Partager la publication "Intolérance à la frustration. Mère de tous les maux ? (Partie 2/2)"
Nous voici de retour au pays de la frustration où il n’y fait pas forcément bon vivre. La dernière fois, nous avions vu de quoi était faite la frustration, comment elle pouvait se manifester et qu’est-ce qui pouvait la provoquer. Aujourd’hui, je vous propose de remonter à l’origine de nos vies et voir comment cette émotion a grandi en même temps que nous. De fait, vous verrez que suivant l’apprentissage que nous en avons fait, nous ne sommes pas tous égaux aujourd’hui pour la tolérer.
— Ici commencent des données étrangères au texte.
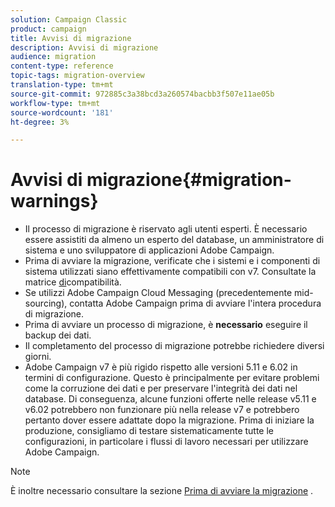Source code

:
 ```yaml
---
solution: Campaign Classic
product: campaign
title: Avvisi di migrazione
description: Avvisi di migrazione
audience: migration
content-type: reference
topic-tags: migration-overview
translation-type: tm+mt
source-git-commit: 972885c3a38bcd3a260574bacbb3f507e11ae05b
workflow-type: tm+mt
source-wordcount: '181'
ht-degree: 3%

---
```



# Avvisi di migrazione{#migration-warnings}

* Il processo di migrazione è riservato agli utenti esperti. È necessario essere assistiti da almeno un esperto del database, un amministratore di sistema e uno sviluppatore di applicazioni  Adobe Campaign.
* Prima di avviare la migrazione, verificate che i sistemi e i componenti di sistema utilizzati siano effettivamente compatibili con v7. Consultate la matrice [di](../../rn/using/compatibility-matrix.md)compatibilità.
* Se utilizzi  Adobe Campaign Cloud Messaging (precedentemente mid-sourcing), contatta  Adobe Campaign prima di avviare l&#39;intera procedura di migrazione.
* Prima di avviare un processo di migrazione, è **necessario** eseguire il backup dei dati.
* Il completamento del processo di migrazione potrebbe richiedere diversi giorni.
*  Adobe Campaign v7 è più rigido rispetto alle versioni 5.11 e 6.02 in termini di configurazione. Questo è principalmente per evitare problemi come la corruzione dei dati e per preservare l&#39;integrità dei dati nel database. Di conseguenza, alcune funzioni offerte nelle release v5.11 e v6.02 potrebbero non funzionare più nella release v7 e potrebbero pertanto dover essere adattate dopo la migrazione. Prima di iniziare la produzione, consigliamo di testare sistematicamente tutte le configurazioni, in particolare i flussi di lavoro necessari per utilizzare  Adobe Campaign.

>[!NOTE]
>
>È inoltre necessario consultare la sezione [Prima di avviare la migrazione](../../migration/using/before-starting-migration.md) .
Je vous parlerai aussi d’intolérance à la frustration pathologique et pour finir quelques pistes de travail pour apprendre à mieux tolérer la frustration. Ambiteux programme.
Frustration – Le retour aux sources
A l’origine, nous avons tous connu l’intolérance à la frustration. Nourrissons, quand nos besoins de bases n’étaient pas satisfaits (boire, manger, dormir, avoir le cul propre) la frustration éprouvée nous faisaient pleurer; et en général, ça fonctionnait car Maman ou Papa venaient combler nos besoins.
En grandissant, ça se complique un peu. L’enfant que nous étions commençait à confondre besoin, désir et plaisir. D’ailleurs, cette confusion persiste encore pour un bon nombre d’adultes, tout âge confondu.
A noter qu’un paramètre supplémentaire entre en scène durant cette période d’enfance; l’immédiateté.
Une expérience passionnante de psychologie sociale a été menée en 1972 par un psychologue américain, Walter Mischel, pour étudier le phénomène inverse de l’immédiateté : le principe de gratification différée.
Les modalités de cette expérience sont les suivantes :
Des enfants de maternelle sont assis devant une assiette avec un Marshmallow. L’expérimentateur lui annonce qu’il va sortir de la pièce et revenir un peu plus tard. Si l’enfant a résisté à la tentation de manger la friandise (donc aura toléré sa frustration), il pourra en recevoir un deuxième. Sinon, il ne recevra rien.
Voici une vidéo reprenant les modalités de l’expérience initiale :
Il était convenu à l’origine que cette expérience démontrait que les enfants le plus résistants étaient ceux qui réussissaient le mieux dans la vie. Conclusion remise en question ces dernières années.
Mais là n’est pas le sujet.
En grandissant, et en fonction de notre apprentissage à tolérer la frustration, nous devenons des adultes plus ou moins aptes à accepter que les choses que nous avions prévues ne se passent pas toujours… comme prévu.
L’apprentissage de la frustration
Car oui, il s’agit d’un apprentissage. Comme je vous le disais juste au dessus, l’enfant qui confond besoin, désir et plaisir (immédiat) continuera dans cette confusion tant qu’il obtiendra immédiatement l’objet de son plaisir ou de son désir. Du coup, il finira par confondre « satisfaction du désir et du plaisir » avec « satisfaction des besoins. » C’est là que commence l’intolérance à la frustration.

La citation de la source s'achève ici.